Both the line below containing "The Hon. Akila Viraj Kariyawasam, The Hon. Chandima" and the line containing "Consultative Committee on Foreign Employment", along with every line between them, should be repeated exactly; no other line belongs in the answer.

(Source information)

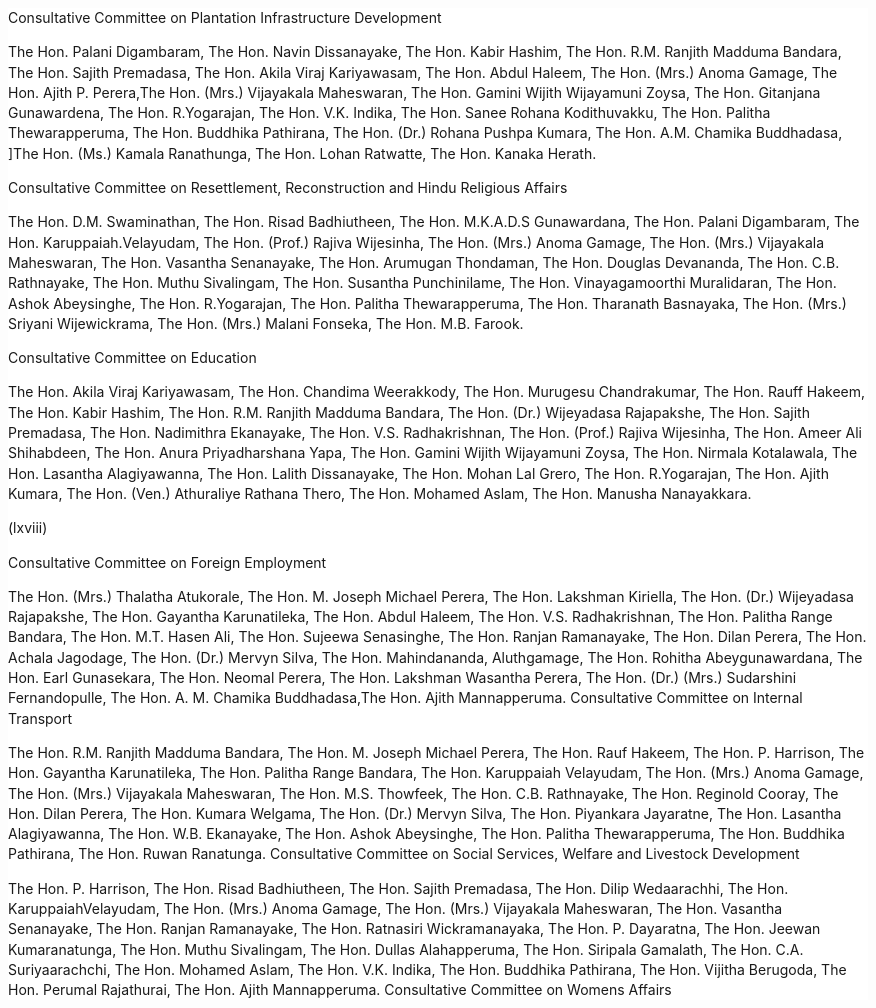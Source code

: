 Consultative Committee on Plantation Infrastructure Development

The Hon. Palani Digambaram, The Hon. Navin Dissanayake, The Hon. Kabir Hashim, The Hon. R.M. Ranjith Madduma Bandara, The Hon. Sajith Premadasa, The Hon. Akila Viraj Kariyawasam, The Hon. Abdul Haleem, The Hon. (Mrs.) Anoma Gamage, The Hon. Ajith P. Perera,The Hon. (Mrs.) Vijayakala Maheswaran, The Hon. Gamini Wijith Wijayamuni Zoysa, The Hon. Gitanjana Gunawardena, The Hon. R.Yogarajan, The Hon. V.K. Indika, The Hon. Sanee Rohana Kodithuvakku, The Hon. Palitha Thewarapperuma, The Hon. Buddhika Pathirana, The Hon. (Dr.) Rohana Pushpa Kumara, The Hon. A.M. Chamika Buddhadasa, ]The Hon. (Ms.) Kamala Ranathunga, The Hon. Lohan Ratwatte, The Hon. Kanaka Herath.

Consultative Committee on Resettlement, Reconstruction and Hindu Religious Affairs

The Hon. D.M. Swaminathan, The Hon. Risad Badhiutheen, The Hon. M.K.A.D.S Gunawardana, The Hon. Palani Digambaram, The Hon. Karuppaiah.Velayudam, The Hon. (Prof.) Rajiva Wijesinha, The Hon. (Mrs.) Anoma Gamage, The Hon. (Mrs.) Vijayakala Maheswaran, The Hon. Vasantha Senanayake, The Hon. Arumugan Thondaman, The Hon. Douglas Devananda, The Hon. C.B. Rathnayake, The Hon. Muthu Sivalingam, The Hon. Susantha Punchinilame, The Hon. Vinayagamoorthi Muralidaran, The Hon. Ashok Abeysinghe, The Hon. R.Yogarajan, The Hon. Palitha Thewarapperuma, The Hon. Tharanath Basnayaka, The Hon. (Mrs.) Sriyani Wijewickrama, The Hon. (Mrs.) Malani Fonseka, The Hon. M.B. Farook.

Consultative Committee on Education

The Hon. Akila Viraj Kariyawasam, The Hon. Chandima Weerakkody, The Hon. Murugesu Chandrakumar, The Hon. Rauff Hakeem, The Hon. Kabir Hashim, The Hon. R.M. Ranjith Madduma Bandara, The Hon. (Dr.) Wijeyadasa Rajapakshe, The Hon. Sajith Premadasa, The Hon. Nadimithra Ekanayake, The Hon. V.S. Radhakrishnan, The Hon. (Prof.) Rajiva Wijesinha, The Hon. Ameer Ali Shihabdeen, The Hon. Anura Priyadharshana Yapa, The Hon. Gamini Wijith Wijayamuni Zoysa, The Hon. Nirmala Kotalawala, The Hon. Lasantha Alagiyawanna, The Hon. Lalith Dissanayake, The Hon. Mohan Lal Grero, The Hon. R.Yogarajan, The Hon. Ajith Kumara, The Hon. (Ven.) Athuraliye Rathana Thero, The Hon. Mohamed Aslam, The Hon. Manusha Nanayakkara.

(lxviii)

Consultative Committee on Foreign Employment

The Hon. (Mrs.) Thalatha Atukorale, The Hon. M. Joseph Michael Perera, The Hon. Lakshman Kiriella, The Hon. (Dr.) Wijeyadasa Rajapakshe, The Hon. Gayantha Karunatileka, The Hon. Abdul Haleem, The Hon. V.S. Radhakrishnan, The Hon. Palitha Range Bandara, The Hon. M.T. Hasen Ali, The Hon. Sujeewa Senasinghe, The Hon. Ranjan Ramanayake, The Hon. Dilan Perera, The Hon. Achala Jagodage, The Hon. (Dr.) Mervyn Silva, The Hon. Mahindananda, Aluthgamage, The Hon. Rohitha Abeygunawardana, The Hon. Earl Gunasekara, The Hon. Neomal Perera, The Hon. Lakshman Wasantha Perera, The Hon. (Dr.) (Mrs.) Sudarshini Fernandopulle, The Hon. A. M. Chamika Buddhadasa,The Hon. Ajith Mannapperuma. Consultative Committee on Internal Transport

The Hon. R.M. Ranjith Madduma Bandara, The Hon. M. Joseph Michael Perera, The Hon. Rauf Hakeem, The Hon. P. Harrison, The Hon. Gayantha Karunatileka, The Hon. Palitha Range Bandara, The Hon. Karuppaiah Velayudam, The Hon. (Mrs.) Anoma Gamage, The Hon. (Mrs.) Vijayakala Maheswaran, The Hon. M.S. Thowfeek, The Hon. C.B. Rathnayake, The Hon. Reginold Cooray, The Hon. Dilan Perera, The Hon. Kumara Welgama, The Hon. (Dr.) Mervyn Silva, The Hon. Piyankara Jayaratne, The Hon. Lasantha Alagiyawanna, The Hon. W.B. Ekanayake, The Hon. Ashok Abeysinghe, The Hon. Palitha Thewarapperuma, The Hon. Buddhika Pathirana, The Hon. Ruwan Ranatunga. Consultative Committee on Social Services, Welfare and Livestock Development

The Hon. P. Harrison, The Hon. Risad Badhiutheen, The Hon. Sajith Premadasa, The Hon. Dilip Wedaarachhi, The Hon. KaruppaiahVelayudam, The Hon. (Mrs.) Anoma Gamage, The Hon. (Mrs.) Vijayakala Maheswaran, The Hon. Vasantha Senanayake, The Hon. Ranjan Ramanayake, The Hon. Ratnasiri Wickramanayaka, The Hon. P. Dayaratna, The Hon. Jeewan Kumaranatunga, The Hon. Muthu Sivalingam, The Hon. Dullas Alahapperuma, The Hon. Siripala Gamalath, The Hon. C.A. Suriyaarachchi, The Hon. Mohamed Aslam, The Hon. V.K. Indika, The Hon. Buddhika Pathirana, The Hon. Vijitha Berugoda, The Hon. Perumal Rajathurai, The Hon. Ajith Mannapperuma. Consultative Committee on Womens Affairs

(End Source information)

# Exercise output:
The Hon. Akila Viraj Kariyawasam, The Hon. Chandima Weerakkody, The Hon. Murugesu Chandrakumar, The Hon. Rauff Hakeem, The Hon. Kabir Hashim, The Hon. R.M. Ranjith Madduma Bandara, The Hon. (Dr.) Wijeyadasa Rajapakshe, The Hon. Sajith Premadasa, The Hon. Nadimithra Ekanayake, The Hon. V.S. Radhakrishnan, The Hon. (Prof.) Rajiva Wijesinha, The Hon. Ameer Ali Shihabdeen, The Hon. Anura Priyadharshana Yapa, The Hon. Gamini Wijith Wijayamuni Zoysa, The Hon. Nirmala Kotalawala, The Hon. Lasantha Alagiyawanna, The Hon. Lalith Dissanayake, The Hon. Mohan Lal Grero, The Hon. R.Yogarajan, The Hon. Ajith Kumara, The Hon. (Ven.) Athuraliye Rathana Thero, The Hon. Mohamed Aslam, The Hon. Manusha Nanayakkara.

(lxviii)

Consultative Committee on Foreign Employment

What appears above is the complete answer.